Judith can picture Rina and Michel and their kids — all three teenagers with red hair and freckles — pacing like caged leopards around their claustrophobically small apartment, with Rina’s shrill voice yelling at the kids five times a day for leaving their stuff in a mess all over the house or for playing their music too loud, and Michel withdrawing more and more into his study. Rina writes that last Shabbat, at the end of a tense afternoon, Gidi, Uri, and Yael, in a rare united front, confronted her and Michel.
“You can’t keep telling us not to go out,” they said. “We’re not babies anymore — two months from now Gidi’s going into the army. And all our friends are allowed to go out. There’s a concert downtown tonight — Mashina’s performing and everyone’s going, and we want to go, too. Just because you guys want to stay cooped up at home doesn’t mean we also have to. If you want to bury yourselves alive, go ahead. But we’re young …”
Better buried alive than buried dead, I thought, but I stopped that before it came out of my mouth. Because I wasn’t sure if it was even true. What sort of a life, I asked myself, am I advising my children to live? What am I really teaching them — to live lives so full of fear they just hide in their holes all the time like little mice? That would be a victory for the terrorists, if anything would.

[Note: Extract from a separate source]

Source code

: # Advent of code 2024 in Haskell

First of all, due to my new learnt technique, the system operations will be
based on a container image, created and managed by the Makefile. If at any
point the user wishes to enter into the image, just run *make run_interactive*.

So in the end, with all my doubts and hesitations I’m no better than Hamlet. Like him, I’m weak. I caved. I gave in. I let them go to that club downtown with their friends. I told myself: Life, youth, hope must triumph over fear. Don’t you agree, Judith? I hope — I think — I’m right.
Judith frowns. She isn’t sure. On the one hand, she is full of admiration for Rina. She’s braver than I am, she thinks. But at the same time she’s appalled: How could you have let them go? How would you ever live with yourself if something happened to them? Still frowning, she reads the end of Rina’s letter:
Anyway, letting them go to the concert had a side benefit: it gave me and Michel the house to ourselves for the first time in months. And we had the most wonderful sex — delicious, drawn-out, and … noisy! Something amazing …
Judith laughs. What a crazy country. What a crazy world.
The next email is from Yonina. The exhibit of her paintings at the Artists’ House closed yesterday. It was quite well received, she writes. A few days after the opening there was a good review in the weekend supplement of Yediot. And given “the situation,” she supposes she should be grateful any people at all left their homes to come see her exhibit. Anyway, she writes, this will likely be her last exhibit for some time. The arts grants have all been cut — to free up money for more guns, bombs, and missiles, no doubt — so pretty soon she’ll have to find a job, or jobs (probably some combination of waitressing and teaching art to kids like she did a year ago). So, Yonina concludes her letter, so much for painting for a while.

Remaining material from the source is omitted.